Research & Papers

SleepLM: Natural-Language Intelligence for Human Sleep

Researchers' new foundation model bridges polysomnography data with natural language queries for unprecedented sleep analysis.

Deep Dive

A research team led by Zongzhe Xu has introduced SleepLM, a groundbreaking family of foundation models designed to bridge natural language with human sleep physiology data. The system addresses a critical limitation in traditional sleep analysis, which operates within closed label spaces (like predefined sleep stages) and cannot describe or query novel sleep phenomena. SleepLM enables natural language interaction with multimodal polysomnography (PSG) data, creating language-grounded representations of sleep. To achieve this, the team developed a multilevel sleep caption generation pipeline, which was used to curate the first large-scale sleep-text dataset—comprising over 100,000 hours of data from more than 10,000 individuals—providing the necessary training corpus for this novel alignment.

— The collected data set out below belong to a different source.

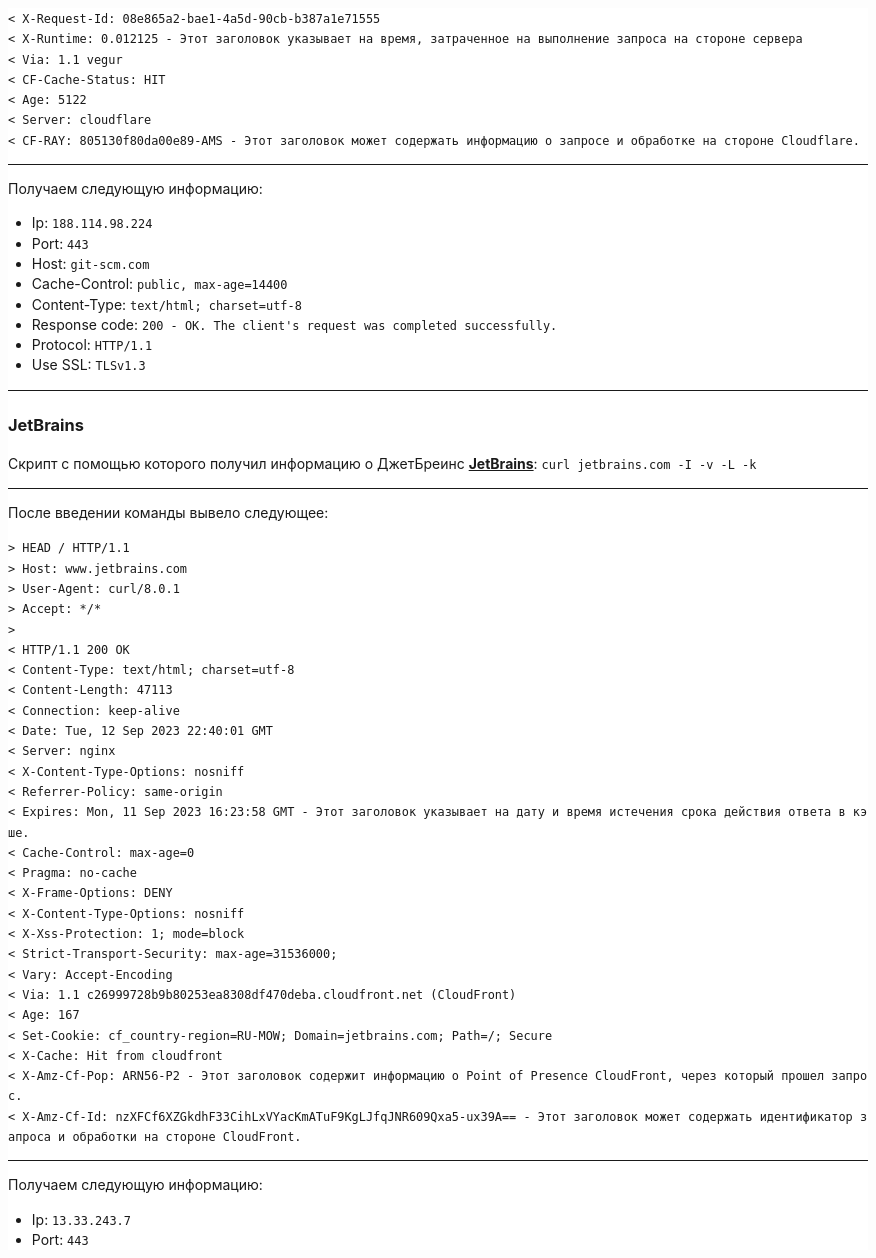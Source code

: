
 ```shell
< X-Request-Id: 08e865a2-bae1-4a5d-90cb-b387a1e71555
< X-Runtime: 0.012125 - Этот заголовок указывает на время, затраченное на выполнение запроса на стороне сервера
< Via: 1.1 vegur
< CF-Cache-Status: HIT
< Age: 5122
< Server: cloudflare
< CF-RAY: 805130f80da00e89-AMS - Этот заголовок может содержать информацию о запросе и обработке на стороне Cloudflare.
```
* * *
Получаем следующую информацию:
+ Ip: ``188.114.98.224``
+ Port: ``443``
+ Host: ``git-scm.com``
+ Cache-Control: ``public, max-age=14400``
+ Content-Type: ``text/html; charset=utf-8``
+ Response code: ``200 - OK. The client's request was completed successfully.``
+ Protocol: ``HTTP/1.1``
+ Use SSL: ``TLSv1.3``
* * *
### JetBrains

Скрипт с помощью которого получил информацию о ДжетБреинс  __[JetBrains](https://www.jetbrains.com/)__:  `curl jetbrains.com -I -v -L -k`
* * *
После введении команды вывело следующее: 

```shell
> HEAD / HTTP/1.1
> Host: www.jetbrains.com
> User-Agent: curl/8.0.1
> Accept: */*
>
< HTTP/1.1 200 OK
< Content-Type: text/html; charset=utf-8
< Content-Length: 47113
< Connection: keep-alive
< Date: Tue, 12 Sep 2023 22:40:01 GMT
< Server: nginx
< X-Content-Type-Options: nosniff
< Referrer-Policy: same-origin
< Expires: Mon, 11 Sep 2023 16:23:58 GMT - Этот заголовок указывает на дату и время истечения срока действия ответа в кэше.
< Cache-Control: max-age=0
< Pragma: no-cache
< X-Frame-Options: DENY
< X-Content-Type-Options: nosniff
< X-Xss-Protection: 1; mode=block
< Strict-Transport-Security: max-age=31536000;
< Vary: Accept-Encoding
< Via: 1.1 c26999728b9b80253ea8308df470deba.cloudfront.net (CloudFront)
< Age: 167
< Set-Cookie: cf_country-region=RU-MOW; Domain=jetbrains.com; Path=/; Secure
< X-Cache: Hit from cloudfront
< X-Amz-Cf-Pop: ARN56-P2 - Этот заголовок содержит информацию о Point of Presence CloudFront, через который прошел запрос.
< X-Amz-Cf-Id: nzXFCf6XZGkdhF33CihLxVYacKmATuF9KgLJfqJNR609Qxa5-ux39A== - Этот заголовок может содержать идентификатор запроса и обработки на стороне CloudFront.
```
* * *
Получаем следующую информацию:
+ Ip: ``13.33.243.7``
+ Port: ``443``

The model employs a unified pretraining objective combining contrastive alignment, caption generation, and signal reconstruction to capture both physiological fidelity and cross-modal interactions. Extensive experiments demonstrate that SleepLM outperforms current state-of-the-art methods in zero-shot and few-shot learning, cross-modal retrieval, and sleep captioning tasks. Importantly, it exhibits emergent capabilities including language-guided event localization, targeted insight generation, and zero-shot generalization to unseen diagnostic tasks. The researchers have committed to open-sourcing all code and data, which could democratize advanced sleep analysis and enable new applications in clinical sleep medicine, personalized health tracking, and neuroscience research.

Key Points
  • Trained on first large-scale sleep-text dataset: 100K+ hours from 10,000+ individuals
  • Enables natural language queries of polysomnography data, moving beyond predefined labels
  • Outperforms SOTA in zero-shot learning, cross-modal retrieval, and sleep captioning

Why It Matters

Could revolutionize sleep medicine by making complex physiological data queryable and interpretable through plain language.